▶ **Problem details**:
Lines that include the word "tabular" should be copied from the listing that follows.

▶ **Data for processing**:
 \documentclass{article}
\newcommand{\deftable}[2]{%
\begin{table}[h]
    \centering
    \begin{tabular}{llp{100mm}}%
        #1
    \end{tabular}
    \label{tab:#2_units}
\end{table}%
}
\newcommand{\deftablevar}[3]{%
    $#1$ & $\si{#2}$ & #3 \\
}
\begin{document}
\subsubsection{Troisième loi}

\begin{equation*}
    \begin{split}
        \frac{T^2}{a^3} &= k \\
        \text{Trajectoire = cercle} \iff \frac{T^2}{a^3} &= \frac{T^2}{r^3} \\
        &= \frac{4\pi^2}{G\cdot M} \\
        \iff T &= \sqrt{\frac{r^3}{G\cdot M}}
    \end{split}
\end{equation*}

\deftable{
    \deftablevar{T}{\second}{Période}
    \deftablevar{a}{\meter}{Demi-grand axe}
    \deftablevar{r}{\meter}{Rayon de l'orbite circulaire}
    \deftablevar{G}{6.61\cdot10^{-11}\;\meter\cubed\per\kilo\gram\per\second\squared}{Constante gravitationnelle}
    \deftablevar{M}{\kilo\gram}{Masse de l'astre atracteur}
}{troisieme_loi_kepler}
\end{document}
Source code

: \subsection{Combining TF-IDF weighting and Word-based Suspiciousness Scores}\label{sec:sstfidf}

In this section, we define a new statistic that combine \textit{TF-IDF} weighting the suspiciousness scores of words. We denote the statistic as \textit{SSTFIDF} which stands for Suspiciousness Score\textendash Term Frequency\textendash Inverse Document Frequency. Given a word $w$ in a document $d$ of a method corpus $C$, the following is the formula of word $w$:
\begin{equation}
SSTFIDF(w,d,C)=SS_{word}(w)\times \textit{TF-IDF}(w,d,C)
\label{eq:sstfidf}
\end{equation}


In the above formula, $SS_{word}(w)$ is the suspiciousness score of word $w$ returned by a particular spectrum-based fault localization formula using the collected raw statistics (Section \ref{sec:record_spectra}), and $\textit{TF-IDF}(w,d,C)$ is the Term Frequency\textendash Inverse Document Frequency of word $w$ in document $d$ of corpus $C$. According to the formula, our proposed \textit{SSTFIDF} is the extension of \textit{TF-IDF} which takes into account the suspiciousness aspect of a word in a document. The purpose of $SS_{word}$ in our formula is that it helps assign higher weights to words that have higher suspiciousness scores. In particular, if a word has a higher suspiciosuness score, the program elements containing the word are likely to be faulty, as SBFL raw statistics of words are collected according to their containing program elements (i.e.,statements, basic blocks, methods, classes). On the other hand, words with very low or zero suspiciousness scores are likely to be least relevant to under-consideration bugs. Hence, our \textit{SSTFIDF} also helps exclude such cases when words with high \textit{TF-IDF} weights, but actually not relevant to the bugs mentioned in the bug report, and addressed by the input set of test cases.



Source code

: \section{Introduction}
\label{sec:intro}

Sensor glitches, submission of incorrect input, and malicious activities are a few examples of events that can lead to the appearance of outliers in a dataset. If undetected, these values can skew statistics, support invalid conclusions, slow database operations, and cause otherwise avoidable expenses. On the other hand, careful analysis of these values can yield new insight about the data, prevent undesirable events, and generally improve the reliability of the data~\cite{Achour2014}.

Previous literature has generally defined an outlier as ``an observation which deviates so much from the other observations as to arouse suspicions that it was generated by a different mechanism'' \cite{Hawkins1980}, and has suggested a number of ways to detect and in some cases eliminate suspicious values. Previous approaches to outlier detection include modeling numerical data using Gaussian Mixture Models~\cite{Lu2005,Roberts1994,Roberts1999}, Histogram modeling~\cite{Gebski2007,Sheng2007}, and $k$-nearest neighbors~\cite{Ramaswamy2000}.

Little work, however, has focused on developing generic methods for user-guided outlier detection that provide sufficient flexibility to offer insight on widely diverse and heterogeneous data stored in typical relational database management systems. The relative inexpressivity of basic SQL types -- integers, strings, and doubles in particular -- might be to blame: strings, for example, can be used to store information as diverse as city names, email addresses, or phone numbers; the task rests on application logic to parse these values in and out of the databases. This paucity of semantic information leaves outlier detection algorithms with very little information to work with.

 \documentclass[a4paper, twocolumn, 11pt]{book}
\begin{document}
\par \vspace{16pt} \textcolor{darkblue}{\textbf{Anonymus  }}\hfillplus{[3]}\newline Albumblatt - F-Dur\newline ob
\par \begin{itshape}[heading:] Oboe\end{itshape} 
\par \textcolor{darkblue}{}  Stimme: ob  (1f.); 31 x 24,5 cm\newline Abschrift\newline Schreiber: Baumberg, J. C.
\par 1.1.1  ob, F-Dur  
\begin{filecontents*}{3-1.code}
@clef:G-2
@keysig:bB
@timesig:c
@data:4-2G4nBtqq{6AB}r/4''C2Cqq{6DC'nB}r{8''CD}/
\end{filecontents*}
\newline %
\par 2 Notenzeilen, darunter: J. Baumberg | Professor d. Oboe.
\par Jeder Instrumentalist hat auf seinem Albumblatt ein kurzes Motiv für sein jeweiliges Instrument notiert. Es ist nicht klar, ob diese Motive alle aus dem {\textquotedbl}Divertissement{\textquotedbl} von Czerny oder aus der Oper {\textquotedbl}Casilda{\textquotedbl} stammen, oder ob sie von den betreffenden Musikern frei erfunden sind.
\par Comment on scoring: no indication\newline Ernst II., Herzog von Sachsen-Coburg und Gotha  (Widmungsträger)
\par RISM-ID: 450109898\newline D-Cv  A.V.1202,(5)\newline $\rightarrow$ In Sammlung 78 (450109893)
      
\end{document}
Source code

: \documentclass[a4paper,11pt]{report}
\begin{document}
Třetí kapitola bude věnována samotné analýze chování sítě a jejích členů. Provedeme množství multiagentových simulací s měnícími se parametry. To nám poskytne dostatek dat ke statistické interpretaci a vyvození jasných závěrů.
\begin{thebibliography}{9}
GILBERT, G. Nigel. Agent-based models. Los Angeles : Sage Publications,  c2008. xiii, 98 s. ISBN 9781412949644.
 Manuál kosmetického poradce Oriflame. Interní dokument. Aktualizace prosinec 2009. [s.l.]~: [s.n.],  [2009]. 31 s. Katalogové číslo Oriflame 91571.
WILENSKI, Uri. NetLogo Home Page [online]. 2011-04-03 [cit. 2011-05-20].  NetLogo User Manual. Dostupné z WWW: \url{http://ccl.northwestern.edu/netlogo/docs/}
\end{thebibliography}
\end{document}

▶ **Solved exercise**:
    \begin{tabular}{llp{100mm}}%
    \end{tabular}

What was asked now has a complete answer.